As a popular science writer covering a wide range of subjects, I spend a lot of time researching my current hot topic. In the last couple of years I’ve made a significant change to the way I do part of it.
This is thanks to the internet – but it’s nothing to do with internet research. I do use the internet for research, whether it’s digging out papers and articles or finding academics to pester, but a lot of my sources are books. In the old days, I would either trek off to Oxford or London for a suitable library, or I would order from the local library by inter-library loan. This is less expensive in time and money, but can take several weeks before they arrive.
Now I hardly ever use libraries. Instead I buy the books I want from Amazon (usually Marketplace) or Abebooks. As an author, I suppose I should frown at buying secondhand books, but with this kind of book it makes a big difference to the cost.
When I’ve finished with it, I sell the book to someone else. The outcome is a relatively small expenditure, comparable with the cost of an inter-library loan (two trips to Swindon, 2 x parking charges and a fee that can be several pounds), yet the process is much more convenient and I get the book much quicker.
Occasionally the only copies I can find are around £200, so then I do still resort to ILL or the copyright libraries, but in most circumstances my Research Library 2.0 does a better, cheaper, quicker job.
I think you have the right idea, Brian—especially as the internet is not always as reliable as one should like as a source of bona-fide information, as opposed to urban myth, gossip and entertainment—especially about contentious issues in science.
Sometimes, though, the information you need has to come from books, because it’s too obscure and ancient to be found any other way.

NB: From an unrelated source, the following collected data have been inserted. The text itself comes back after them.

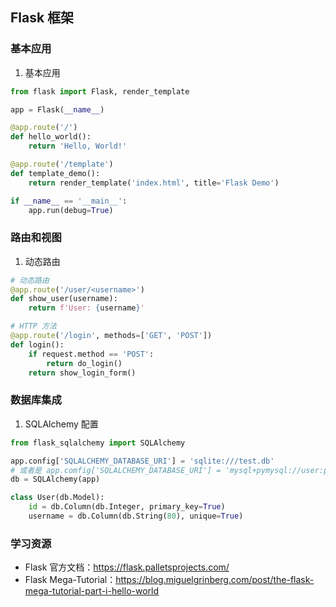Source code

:## Flask 框架

### 基本应用

1. 基本应用

```python
from flask import Flask, render_template

app = Flask(__name__)

@app.route('/')
def hello_world():
    return 'Hello, World!'

@app.route('/template')
def template_demo():
    return render_template('index.html', title='Flask Demo')

if __name__ == '__main__':
    app.run(debug=True)
```

### 路由和视图

1. 动态路由

```python
# 动态路由
@app.route('/user/<username>')
def show_user(username):
    return f'User: {username}'

# HTTP 方法
@app.route('/login', methods=['GET', 'POST'])
def login():
    if request.method == 'POST':
        return do_login()
    return show_login_form()
```

### 数据库集成

1. SQLAlchemy 配置

```python
from flask_sqlalchemy import SQLAlchemy

app.config['SQLALCHEMY_DATABASE_URI'] = 'sqlite:///test.db'
# 或者是 app.comfig['SQLALCHEMY_DATABASE_URI'] = 'mysql+pymysql://user:password@localhost/database'
db = SQLAlchemy(app)

class User(db.Model):
    id = db.Column(db.Integer, primary_key=True)
    username = db.Column(db.String(80), unique=True)
```

### 学习资源

- Flask 官方文档：https://flask.palletsprojects.com/
- Flask Mega-Tutorial：https://blog.miguelgrinberg.com/post/the-flask-mega-tutorial-part-i-hello-world

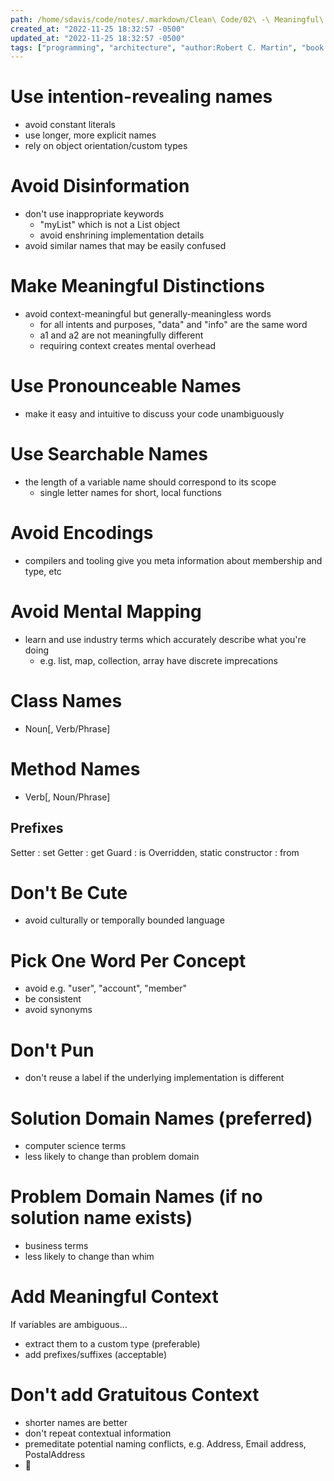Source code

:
 ```yaml
---
path: /home/sdavis/code/notes/.markdown/Clean\ Code/02\ -\ Meaningful\ Names.md
created_at: "2022-11-25 18:32:57 -0500"
updated_at: "2022-11-25 18:32:57 -0500"
tags: ["programming", "architecture", "author:Robert C. Martin", "book:Clean Code"]
---
```

 # Use intention-revealing names

- avoid constant literals
- use longer, more explicit names
- rely on object orientation/custom types

# Avoid Disinformation

- don't use inappropriate keywords
  - "myList" which is not a List object
  - avoid enshrining implementation details
- avoid similar names that may be easily confused

# Make Meaningful Distinctions

- avoid context-meaningful but generally-meaningless words
  - for all intents and purposes, "data" and "info" are the same word
  - a1 and a2 are not meaningfully different
  - requiring context creates mental overhead 

# Use Pronounceable Names

- make it easy and intuitive to discuss your code unambiguously

# Use Searchable Names

- the length of a variable name should correspond to its scope
  - single letter names for short, local functions

# Avoid Encodings 

- compilers and tooling give you meta information about membership and type, etc

# Avoid Mental Mapping

- learn and use industry terms which accurately describe what you're doing
  - e.g. list, map, collection, array have discrete imprecations

# Class Names

- Noun[, Verb/Phrase]

# Method Names

- Verb[, Noun/Phrase]

## Prefixes

Setter
  : set
Getter
  : get
Guard
  : is
Overridden, static constructor
  : from

# Don't Be Cute

- avoid culturally or temporally bounded language

# Pick One Word Per Concept

- avoid e.g. "user", "account", "member"
- be consistent 
- avoid synonyms

# Don't Pun

- don't reuse a label if the underlying implementation is different

# Solution Domain Names (preferred)
  - computer science terms
  - less likely to change than problem domain

# Problem Domain Names (if no solution name exists)
  - business terms 
  - less likely to change than whim

# Add Meaningful Context

If variables are ambiguous...
- extract them to a custom type (preferable)
- add prefixes/suffixes (acceptable)

# Don't add Gratuitous Context 

- shorter names are better
- don't repeat contextual information
- premeditate potential naming conflicts, e.g. Address, Email address, PostalAddress
- 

When I was researching Jacob’s Ladder, which is (in part) a history of our ideas about embryology, I had to buy one or two secondhand books from specialist booksellers (Materials for the Study of Variation by William Bateson, 1894, a snip at £90) but I relied a great deal on the library of the Linnean Society of London – not only crammed full with the ancient grimoires I needed, but with a fantastic librarian who knew the subject, knew her stock, and recommended a lot of useful texts I’d never heard of but which proved invaluable.
Trouble is, I’m scared of librarians. Don’t they bite?
Only if they’re Conan the Librarian.
Isn’t that Arnold Schwarzenneger (well, how do you spell it) with glasses and a cardigan?
(Yes, Pratchett fans, I know, I know.)
Or is that the sort of stereotyping that puts you on Maxine’s ‘first against the wall come the revolution’ list. (Hitchhiker’s Guide to the Galaxy reference – aren’t we cultural?)